Now this needs to be put in mathematical terms and hopefully I finally have it somewhat correct.

10. Aug 27, 2011

### Staff: Mentor

Yes, I saw this. That's why I wrote "Since f(x) >= 0, ..." a couple of posts ago.
Please stop saying that the functions converge when what you should be saying is that the integrals converge or diverge.
Use inequalities for the ideas you need to express.
Start talking about the integrands (not b-function/x-function). The first integral could be written as $$\int_b^{\infty} b\cdot f(x)dx$$

11. Aug 27, 2011

### Benefcb

Ill give this another try then:

Case 1: Both integrals diverge thus both limits are infinifty and thus they are equal

$$b\int_b^∞ f(x) dx = \int_b^∞ xf(x) dx$$

Case 2: Both integrals converge.

$$b\int_b^∞ f(x) dx ≤ \int_b^∞ xf(x) dx$$

Would it work to move the b over to the other side and thus have:

$$\int_b^∞ f(x) dx ≤ 1/b\int_b^∞ xf(x) dx$$

Case 2-a: b is greater than 0 less than 1

Since the integrand containing the additional x will be larger than the original integrand multiplying by 1/b will in this case yield an even larger result.

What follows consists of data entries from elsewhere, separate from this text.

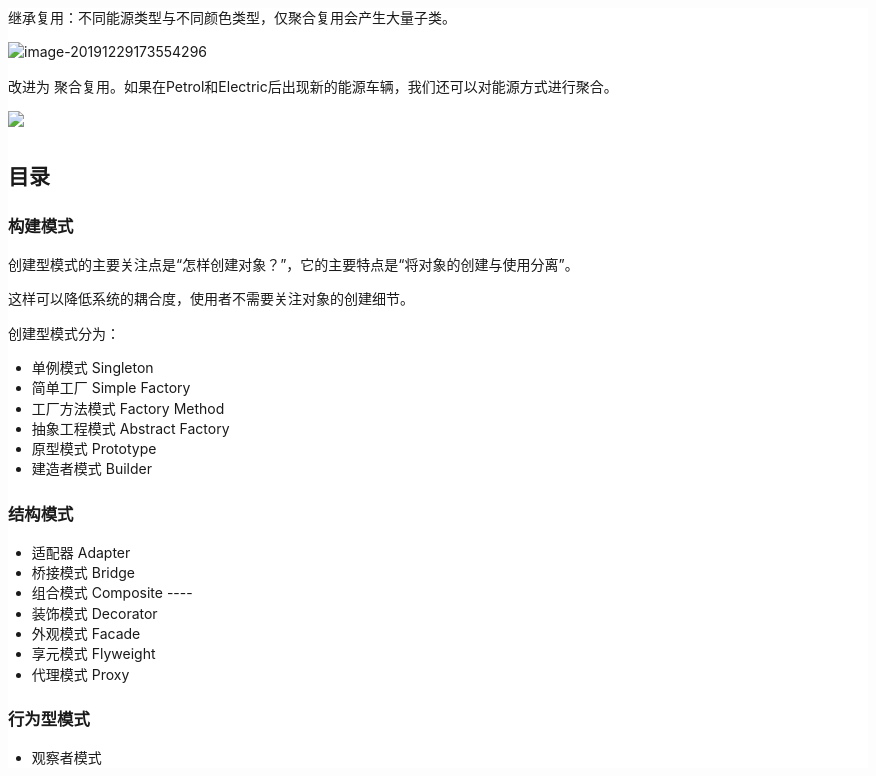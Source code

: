 继承复用：不同能源类型与不同颜色类型，仅聚合复用会产生大量子类。

<img src="https://xingqiu-tuchuang-1256524210.cos.ap-shanghai.myqcloud.com/11721/%E5%90%88%E6%88%90%E5%A4%8D%E7%94%A8%E5%8E%9F%E5%88%99.png" alt="image-20191229173554296">

改进为 聚合复用。如果在Petrol和Electric后出现新的能源车辆，我们还可以对能源方式进行聚合。

<img src="https://xingqiu-tuchuang-1256524210.cos.ap-shanghai.myqcloud.com/11721/%E5%90%88%E6%88%90%E5%A4%8D%E7%94%A8%E5%8E%9F%E5%88%991.png">





## 目录

### 构建模式

创建型模式的主要关注点是“怎样创建对象？”，它的主要特点是“将对象的创建与使用分离”。

这样可以降低系统的耦合度，使用者不需要关注对象的创建细节。

创建型模式分为：

* 单例模式 Singleton 
* 简单工厂 Simple Factory
* 工厂方法模式 Factory Method 
* 抽象工程模式 Abstract Factory
* 原型模式 Prototype 
* 建造者模式 Builder

### 结构模式

* 适配器 Adapter
* 桥接模式 Bridge
* 组合模式 Composite   ----
* 装饰模式 Decorator
* 外观模式 Facade
* 享元模式 Flyweight
* 代理模式 Proxy


### 行为型模式
* 观察者模式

Case 2-b: b is between 1 and infinity:

the additional x will be greater than the 1/b multiple thus it will still remain larger than the original: Thus:

$$b\int_b^∞ f(x) dx ≤ \int_b^∞ xf(x) dx$$

If these statements are correct then all that is left is to explain Case 2-b in greater detail.

12. Aug 27, 2011

### stallionx

Take b , a constant, inside the integral then look for a possible solution. You will need to show b*f<=x*f within the given bounds.

13. Aug 27, 2011

### Benefcb

Im not sure about when to apply b. Would the actual function include b or would it be multiplied by b after integration has been carried out?

If I can leave b out then it is simply a case of showing f(x)<xf(x) which is not so difficult.

This problem is really confusing me.

14. Aug 27, 2011

### stallionx

Integral ( b * f(x) ) <= Integral ( x* f(x) ) from b to infinity where b,f(x)>=0

integrals at (b) , b*f(b)'s cancel and what is left is

Integral ( x* f(x) ) >= 0 from ( b + differential increment, to infinity ) where everything is positive.